For more about the Salem witch trials and a surprising connection to one of the nation’s founding fathers, read “The Salem Witch Trials and Its Surprising Influential Witness.”
Friedrich Spee Notices a Slight Problem with Torture
Not everyone accepted the logic of the witch trials.
In 1631, a German Jesuit priest named Friedrich Spee anonymously published Cautio Criminalis, or A Book on Witch Trials. Spee had ministered to accused women and wrote from close knowledge of witch-trial procedure and the effects of torture.
He recognized the problem that authorities somehow continued to miss: torture did not reliably identify witches. It created confessions.
An innocent person placed under unbearable pain would eventually say whatever the interrogator wanted. Once she named supposed accomplices, those people would be arrested and tortured until they identified still more witches. The resulting network of confessions appeared to prove the existence of a conspiracy, even though the conspiracy had been produced entirely by the investigation.
It was the judicial equivalent of setting a building on fire and then citing the flames as evidence that the building had always been dangerous.
Spee’s criticism required courage. Witch hunting had become an established religious and governmental enterprise, and questioning it could make the critic appear sympathetic to witchcraft. Still, he insisted that a legal system unable to distinguish innocence from guilt was not defending society. It was manufacturing victims.
You Can Read the Malleus Maleficarum Yourself
The first complete English translation was published in 1928 by Montague Summers, an eccentric English writer who took witches, vampires, werewolves, and similar matters considerably more seriously than most twentieth-century scholars.

His translation is outdated and sometimes unreliable, but it remains widely available and is in the public domain. The entire text can be read and searched online at the Internet Sacred Text Archive.
A scanned copy of the 1928 edition can also be viewed or downloaded from the Wellcome Collection.
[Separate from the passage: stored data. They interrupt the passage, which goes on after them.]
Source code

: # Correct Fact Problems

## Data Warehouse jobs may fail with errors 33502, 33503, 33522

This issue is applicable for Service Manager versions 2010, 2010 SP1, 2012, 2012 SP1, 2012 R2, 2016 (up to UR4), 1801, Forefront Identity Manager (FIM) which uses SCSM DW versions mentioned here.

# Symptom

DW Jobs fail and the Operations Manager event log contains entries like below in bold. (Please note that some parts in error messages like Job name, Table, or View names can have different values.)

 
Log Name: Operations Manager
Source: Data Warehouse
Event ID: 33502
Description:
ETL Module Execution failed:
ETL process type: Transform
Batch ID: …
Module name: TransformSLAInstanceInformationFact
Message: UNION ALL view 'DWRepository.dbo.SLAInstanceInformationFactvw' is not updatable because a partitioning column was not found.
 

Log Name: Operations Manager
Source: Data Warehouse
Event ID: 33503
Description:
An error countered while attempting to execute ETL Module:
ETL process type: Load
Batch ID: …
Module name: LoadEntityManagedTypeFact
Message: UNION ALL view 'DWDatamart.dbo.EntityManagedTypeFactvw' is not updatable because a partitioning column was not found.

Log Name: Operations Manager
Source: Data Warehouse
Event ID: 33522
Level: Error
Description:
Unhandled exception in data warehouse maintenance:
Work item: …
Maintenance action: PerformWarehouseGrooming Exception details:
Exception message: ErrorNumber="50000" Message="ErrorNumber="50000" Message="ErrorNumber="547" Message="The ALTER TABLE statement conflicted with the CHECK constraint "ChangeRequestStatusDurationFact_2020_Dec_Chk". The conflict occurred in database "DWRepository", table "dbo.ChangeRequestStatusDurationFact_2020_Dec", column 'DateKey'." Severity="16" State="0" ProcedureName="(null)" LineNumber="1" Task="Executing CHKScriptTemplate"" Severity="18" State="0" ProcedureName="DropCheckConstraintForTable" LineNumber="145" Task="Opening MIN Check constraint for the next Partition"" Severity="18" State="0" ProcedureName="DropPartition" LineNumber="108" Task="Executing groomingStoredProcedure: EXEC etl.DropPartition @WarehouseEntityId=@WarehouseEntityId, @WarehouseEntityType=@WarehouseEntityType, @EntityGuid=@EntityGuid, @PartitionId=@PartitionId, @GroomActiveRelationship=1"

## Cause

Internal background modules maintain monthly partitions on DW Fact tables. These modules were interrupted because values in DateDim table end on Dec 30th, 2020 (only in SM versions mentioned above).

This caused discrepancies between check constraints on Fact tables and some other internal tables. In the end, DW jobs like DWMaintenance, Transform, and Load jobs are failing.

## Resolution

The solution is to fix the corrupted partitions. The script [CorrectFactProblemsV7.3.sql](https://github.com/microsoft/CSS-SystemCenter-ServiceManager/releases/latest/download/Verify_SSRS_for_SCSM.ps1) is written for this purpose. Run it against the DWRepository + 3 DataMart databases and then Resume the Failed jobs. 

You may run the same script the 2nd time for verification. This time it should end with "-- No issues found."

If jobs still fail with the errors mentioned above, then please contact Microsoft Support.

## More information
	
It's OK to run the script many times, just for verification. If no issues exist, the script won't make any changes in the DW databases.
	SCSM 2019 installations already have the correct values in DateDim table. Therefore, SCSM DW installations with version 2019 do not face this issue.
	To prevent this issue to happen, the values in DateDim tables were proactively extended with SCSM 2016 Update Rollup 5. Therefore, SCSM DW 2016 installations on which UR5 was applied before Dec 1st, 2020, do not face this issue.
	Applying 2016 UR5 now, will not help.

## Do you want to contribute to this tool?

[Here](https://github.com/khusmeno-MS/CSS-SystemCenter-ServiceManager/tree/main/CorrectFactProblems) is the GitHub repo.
Readers seeking the most reliable modern English version should read Christopher S. Mackay’s The Hammer of Witches: A Complete Translation of the Malleus Maleficarum. Readers merely wishing to confirm that the book really contains a story about a tree full of misplaced male anatomy will find any of these translations adequate for that limited purpose.
The Most Dangerous Part Was the Permission
Heinrich Kramer did not invent belief in magic, fear of demons, hostility toward women, judicial torture, or the human habit of blaming an unpopular neighbor when something inexplicable happens. Humanity had already completed the preliminary research.
His achievement was to bring those things together, arrange them into a seemingly coherent system, dress the result in impressive credentials, and distribute it through the most powerful new communications technology of his age.
The Malleus Maleficarum told frightened people that their fears were reasonable. It assured suspicious people that their suspicions were evidence. It told judges that procedural restraints protected the guilty, and it gave persecutors permission to regard cruelty as faithfulness.
Helena Scheuberin escaped Kramer’s prosecution. Thousands of later defendants were not so fortunate.
Kramer never proved that an organized army of witches was conspiring with Satan to destroy Christian society. He did prove something considerably less supernatural: a bad idea becomes far more dangerous when it is printed in a confident tone, endorsed by impressive names, and handed to people with the power to punish anyone who asks inconvenient questions.
The original Latin text and Montague Summers’s 1928 English translation are now safely in the public domain, where anyone can read them without being arrested because a neighbor’s cow stopped producing milk. That may be a low standard by which to measure human progress, but after reading Kramer, even modest progress deserves a little celebration.